Extracted information START

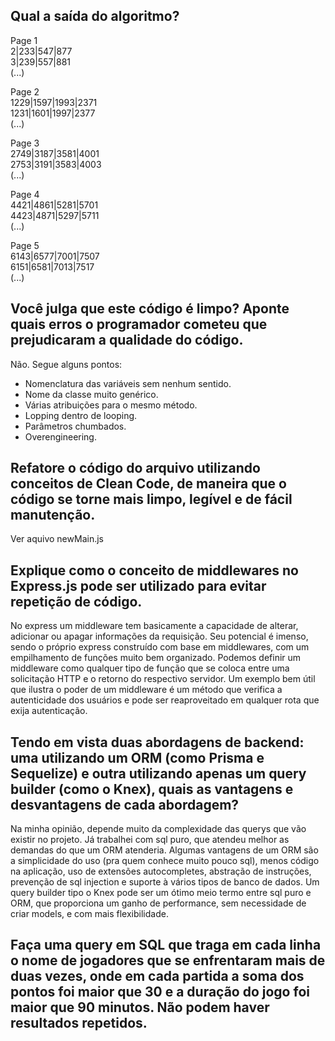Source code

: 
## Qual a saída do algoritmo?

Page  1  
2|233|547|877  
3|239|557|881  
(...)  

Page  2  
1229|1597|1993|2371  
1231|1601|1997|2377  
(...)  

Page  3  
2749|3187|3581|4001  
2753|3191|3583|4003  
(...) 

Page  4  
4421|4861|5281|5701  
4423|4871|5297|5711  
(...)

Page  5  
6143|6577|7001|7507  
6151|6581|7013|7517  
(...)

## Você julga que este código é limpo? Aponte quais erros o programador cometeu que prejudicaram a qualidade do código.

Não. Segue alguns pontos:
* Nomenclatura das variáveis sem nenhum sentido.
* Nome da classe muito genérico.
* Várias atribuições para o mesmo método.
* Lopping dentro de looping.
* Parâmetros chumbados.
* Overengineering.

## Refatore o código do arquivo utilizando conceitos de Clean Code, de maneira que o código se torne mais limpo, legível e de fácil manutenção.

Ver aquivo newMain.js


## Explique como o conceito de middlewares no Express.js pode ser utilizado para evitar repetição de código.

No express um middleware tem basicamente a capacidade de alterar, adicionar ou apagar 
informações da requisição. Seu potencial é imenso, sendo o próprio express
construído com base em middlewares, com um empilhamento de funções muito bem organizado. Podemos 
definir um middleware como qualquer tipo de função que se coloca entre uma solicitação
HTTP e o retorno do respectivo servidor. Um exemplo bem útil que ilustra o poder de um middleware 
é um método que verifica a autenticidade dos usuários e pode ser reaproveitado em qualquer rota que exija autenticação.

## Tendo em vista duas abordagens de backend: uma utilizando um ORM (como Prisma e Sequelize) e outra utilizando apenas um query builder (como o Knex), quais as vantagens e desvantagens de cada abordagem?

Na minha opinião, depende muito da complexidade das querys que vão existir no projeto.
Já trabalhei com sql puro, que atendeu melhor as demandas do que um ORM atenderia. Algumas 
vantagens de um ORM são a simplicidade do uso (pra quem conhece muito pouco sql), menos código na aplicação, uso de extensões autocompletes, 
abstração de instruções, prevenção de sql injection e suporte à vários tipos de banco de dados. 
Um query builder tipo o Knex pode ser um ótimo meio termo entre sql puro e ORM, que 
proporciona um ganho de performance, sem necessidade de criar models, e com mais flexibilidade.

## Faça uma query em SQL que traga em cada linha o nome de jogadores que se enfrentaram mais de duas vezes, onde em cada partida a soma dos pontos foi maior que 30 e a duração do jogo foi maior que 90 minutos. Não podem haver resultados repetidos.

Extracted information END
Extracted information START

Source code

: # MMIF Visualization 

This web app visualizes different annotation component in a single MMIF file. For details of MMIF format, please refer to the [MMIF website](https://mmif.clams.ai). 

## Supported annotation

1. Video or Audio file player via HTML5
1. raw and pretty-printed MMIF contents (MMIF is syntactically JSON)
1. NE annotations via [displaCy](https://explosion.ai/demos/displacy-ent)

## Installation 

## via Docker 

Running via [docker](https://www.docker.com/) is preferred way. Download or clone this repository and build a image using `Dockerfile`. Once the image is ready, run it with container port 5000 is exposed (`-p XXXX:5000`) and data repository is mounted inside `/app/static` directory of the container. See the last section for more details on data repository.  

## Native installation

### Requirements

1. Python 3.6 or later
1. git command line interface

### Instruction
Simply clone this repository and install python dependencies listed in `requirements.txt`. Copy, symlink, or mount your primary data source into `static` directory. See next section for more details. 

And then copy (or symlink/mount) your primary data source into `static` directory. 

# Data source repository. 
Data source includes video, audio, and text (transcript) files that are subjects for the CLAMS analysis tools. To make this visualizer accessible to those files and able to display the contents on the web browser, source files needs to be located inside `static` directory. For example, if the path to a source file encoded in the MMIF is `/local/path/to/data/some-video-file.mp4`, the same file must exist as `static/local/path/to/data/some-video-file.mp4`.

Extracted information END

Work out how many lines in the records above contain the word "para", and reply with that number alone.

**Completed task**
2